The Supreme Court acknowledged that materiality is an underlying premise of the fraud-on-the-market theory. However, the Court found that proof of materiality at the certification stage is unnecessary because (i) the question of materiality is objective and can therefore be proved through evidence common to the class, and (ii) there is no risk that an absence of proof of the common issue of materiality would result in individual issues predominating as a failure to prove this common issue would end the case for the entire class. Consequently, materiality is a trial or summary judgment issue in U.S. securities fraud class actions, and not an issue that need be addressed at the certification stage of the proceeding.
The Supreme Court was invited by Amgen to reconsider the presumption of reliance that is one of the key aspects of the fraud-on-the-market theory. Although several justices commented on the presumption, and whether the Court should revisit the issue, the majority declined Amgen’s invitation to do so.
Implications for Canada
The debate surrounding the applicability of market price economic theories in securities class actions is ongoing in Canada. While the presumption of reliance based on fraud-on-the-market has been explicitly rejected by a number of lower courts, the issue has not yet been directly addressed by an appellate court. However securities legislation in Canada generally makes the question of reliance irrelevant to disclosure cases brought under that legislation because, in connection with both prospectus and secondary market cases, securities legislation permits investors to sue irrespective of whether they relied on an issuer’s disclosure and the alleged misrepresentation.

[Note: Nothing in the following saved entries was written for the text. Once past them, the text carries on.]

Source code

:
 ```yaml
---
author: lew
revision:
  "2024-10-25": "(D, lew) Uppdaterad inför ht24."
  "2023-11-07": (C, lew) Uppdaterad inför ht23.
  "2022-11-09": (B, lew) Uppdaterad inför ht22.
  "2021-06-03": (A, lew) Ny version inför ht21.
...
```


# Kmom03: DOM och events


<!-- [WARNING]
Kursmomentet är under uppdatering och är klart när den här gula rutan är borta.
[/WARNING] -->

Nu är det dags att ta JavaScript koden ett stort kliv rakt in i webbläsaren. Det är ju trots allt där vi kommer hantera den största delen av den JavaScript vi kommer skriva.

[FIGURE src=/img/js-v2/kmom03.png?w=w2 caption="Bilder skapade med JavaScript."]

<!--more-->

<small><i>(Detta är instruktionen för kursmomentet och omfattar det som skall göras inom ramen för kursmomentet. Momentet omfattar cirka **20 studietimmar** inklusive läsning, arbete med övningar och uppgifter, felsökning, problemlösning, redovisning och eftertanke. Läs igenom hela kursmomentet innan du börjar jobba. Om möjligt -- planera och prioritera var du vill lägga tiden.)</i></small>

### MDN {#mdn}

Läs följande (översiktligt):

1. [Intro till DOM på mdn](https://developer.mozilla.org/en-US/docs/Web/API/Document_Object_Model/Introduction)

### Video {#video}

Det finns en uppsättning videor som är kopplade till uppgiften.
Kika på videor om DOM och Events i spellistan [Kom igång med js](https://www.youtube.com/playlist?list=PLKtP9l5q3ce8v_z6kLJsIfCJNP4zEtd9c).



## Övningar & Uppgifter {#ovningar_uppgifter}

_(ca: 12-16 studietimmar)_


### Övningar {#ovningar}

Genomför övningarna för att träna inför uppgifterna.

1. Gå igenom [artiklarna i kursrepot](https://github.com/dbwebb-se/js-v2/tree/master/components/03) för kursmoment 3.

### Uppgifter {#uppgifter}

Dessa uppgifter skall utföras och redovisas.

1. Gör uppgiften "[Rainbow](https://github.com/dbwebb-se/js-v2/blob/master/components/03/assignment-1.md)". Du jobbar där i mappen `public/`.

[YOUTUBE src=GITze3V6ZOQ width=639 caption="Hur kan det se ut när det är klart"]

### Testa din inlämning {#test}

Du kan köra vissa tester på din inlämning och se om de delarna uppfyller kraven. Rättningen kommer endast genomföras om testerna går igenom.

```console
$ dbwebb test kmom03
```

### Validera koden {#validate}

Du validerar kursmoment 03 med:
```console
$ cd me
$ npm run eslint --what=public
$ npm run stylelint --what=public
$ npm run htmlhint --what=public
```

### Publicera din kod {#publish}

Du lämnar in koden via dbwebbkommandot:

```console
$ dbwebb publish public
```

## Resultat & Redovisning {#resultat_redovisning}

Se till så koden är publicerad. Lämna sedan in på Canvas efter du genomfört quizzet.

While reliance may not be an issue in the certification of statutory misrepresentation cases in Canada, the economic basis of the fraud-on-the-market theory – the efficient market, and the impact of information on market prices for an issuer’s securities – may still be relevant in considering the materiality of information in an issuer’s disclosure, although it is not in any way determinative as to whether there was an actionable misrepresentation in respect of that disclosure. Because of the merits-based leave test that plaintiffs must satisfy to commence a secondary market case under provincial securities legislation, and because of the "some evidence" test that must be met by plaintiffs for each component of the test for certification, economic evidence intended to prove or disprove materiality will likely continue to be a component of leave and certification motions in Canadian securities class actions, even if it is no longer a feature of certification motions in U.S. securities fraud class actions.